Even death is historically defined on the globe, life came first, all the green and invisible
will disappear, and the globe will continue, without life it will still exist, life is slight.
Anyone who’s visited the logical garden knows the shame when seeing the primates.
Incest, flashy violence, indifference – all masked behind an inquisitive look.
Laughter and script: man. The hairless monkey that began worshiping amulets.
Taste is creativity’s enemy, said Picasso, and sent, with the wind, towards Chicago some sketches and a maquette for a public sculpture.

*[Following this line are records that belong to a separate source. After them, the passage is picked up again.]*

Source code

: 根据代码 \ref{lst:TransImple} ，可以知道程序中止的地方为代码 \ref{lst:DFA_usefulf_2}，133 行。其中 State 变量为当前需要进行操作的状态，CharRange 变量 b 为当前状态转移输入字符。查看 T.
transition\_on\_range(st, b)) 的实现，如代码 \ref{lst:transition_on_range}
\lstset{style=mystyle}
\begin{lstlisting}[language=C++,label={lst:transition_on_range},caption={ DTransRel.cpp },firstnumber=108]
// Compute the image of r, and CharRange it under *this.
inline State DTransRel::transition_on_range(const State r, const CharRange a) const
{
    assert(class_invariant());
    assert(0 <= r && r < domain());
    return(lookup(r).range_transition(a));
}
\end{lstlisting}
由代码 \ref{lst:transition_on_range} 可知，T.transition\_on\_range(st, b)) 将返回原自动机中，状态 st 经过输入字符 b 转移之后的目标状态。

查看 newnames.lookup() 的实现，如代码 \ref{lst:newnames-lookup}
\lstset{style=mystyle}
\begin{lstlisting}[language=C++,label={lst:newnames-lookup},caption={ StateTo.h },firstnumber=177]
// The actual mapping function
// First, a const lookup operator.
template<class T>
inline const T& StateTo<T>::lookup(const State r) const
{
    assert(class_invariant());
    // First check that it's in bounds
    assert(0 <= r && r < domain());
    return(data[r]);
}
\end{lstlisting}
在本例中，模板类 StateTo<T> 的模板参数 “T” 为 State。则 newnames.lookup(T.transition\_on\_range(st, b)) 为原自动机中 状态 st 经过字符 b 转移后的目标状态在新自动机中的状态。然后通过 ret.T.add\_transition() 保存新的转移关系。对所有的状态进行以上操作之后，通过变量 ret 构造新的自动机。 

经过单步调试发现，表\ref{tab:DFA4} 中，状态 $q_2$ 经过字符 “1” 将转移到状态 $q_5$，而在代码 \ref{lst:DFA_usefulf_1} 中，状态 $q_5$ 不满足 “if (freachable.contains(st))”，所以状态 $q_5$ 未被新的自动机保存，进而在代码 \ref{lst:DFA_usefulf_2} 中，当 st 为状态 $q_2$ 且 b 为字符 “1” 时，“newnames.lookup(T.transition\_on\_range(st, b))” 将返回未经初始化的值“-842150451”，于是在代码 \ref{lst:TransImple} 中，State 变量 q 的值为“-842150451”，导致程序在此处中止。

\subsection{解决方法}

In culinary city Chicago the figure grew large, fifteen metres and a hundredandfortyseven tonne. The model for the statue potentially the girl with the ponytail, Sylvette David. David wore her hair high because her father had seen a ballerina with a high ponytail and never forgot it. In gangster city Chicago they saw the statue as a bird, a boar, a smug Chicago landlord, an Afghan Hound, or alternatively, a baboon. Some speculated whether it could be Thoth’s gatekeeper colleague on the road to the underworld, jackal-headed Anubis, that was portrayed. Anubis, who weighs the hearts of the dead against feathers, while Thoth notes their good and bad deeds. In jazz city Chicago they eventually played it cool, and the scultpure soon became a landmark, losing many names, becoming The Chicago Picasso, a favored spot to scale for hordes of children and tourists.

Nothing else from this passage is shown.